> **Exercise objective**: In the entries that follow, find the word "enabled" and report each line it is on.

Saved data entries
********************
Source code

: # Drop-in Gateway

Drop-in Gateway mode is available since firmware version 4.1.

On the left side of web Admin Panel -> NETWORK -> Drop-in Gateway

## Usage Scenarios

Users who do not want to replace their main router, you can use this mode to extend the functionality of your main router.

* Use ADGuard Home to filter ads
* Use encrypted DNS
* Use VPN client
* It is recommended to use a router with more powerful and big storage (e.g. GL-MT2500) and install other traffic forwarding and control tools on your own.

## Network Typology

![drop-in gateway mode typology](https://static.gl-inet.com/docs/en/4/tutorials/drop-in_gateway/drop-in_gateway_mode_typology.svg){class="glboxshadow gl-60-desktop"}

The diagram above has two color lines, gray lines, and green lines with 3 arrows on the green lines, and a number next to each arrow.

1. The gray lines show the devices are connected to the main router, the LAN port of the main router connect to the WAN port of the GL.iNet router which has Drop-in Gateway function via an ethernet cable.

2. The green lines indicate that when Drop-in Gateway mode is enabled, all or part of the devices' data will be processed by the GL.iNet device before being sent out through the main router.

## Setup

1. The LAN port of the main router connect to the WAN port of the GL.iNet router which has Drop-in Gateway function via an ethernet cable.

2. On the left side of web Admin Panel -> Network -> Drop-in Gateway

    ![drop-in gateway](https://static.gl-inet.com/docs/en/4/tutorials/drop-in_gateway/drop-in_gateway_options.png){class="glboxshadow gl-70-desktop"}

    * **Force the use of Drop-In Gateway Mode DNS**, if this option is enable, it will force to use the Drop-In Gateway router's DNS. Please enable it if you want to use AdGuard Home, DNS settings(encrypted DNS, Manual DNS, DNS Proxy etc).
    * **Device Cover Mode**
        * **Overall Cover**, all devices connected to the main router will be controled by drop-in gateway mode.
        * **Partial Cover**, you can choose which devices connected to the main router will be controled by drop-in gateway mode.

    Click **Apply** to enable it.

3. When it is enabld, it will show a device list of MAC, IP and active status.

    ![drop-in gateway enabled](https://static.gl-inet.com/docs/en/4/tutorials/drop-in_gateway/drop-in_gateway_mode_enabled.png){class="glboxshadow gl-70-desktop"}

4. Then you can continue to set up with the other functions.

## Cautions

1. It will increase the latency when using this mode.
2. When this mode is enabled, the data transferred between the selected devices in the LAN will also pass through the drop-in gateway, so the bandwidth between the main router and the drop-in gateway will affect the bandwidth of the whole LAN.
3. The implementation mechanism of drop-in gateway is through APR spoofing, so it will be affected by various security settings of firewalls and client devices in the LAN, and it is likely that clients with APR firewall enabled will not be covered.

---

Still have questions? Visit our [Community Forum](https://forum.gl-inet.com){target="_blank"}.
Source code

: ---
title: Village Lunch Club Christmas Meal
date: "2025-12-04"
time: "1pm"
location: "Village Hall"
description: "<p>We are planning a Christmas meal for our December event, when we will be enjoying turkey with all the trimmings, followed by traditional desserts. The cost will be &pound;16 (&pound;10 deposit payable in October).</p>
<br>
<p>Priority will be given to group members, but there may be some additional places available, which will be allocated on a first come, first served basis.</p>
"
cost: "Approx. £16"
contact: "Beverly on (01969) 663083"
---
********************
> **Written solution**:
2. The green lines indicate that when Drop-in Gateway mode is enabled, all or part of the devices' data will be processed by the GL.iNet device before being sent out through the main router.
    ![drop-in gateway enabled](https://static.gl-inet.com/docs/en/4/tutorials/drop-in_gateway/drop-in_gateway_mode_enabled.png){class="glboxshadow gl-70-desktop"}
2. When this mode is enabled, the data transferred between the selected devices in the LAN will also pass through the drop-in gateway, so the bandwidth between the main router and the drop-in gateway will affect the bandwidth of the whole LAN.
3. The implementation mechanism of drop-in gateway is through APR spoofing, so it will be affected by various security settings of firewalls and client devices in the LAN, and it is likely that clients with APR firewall enabled will not be covered.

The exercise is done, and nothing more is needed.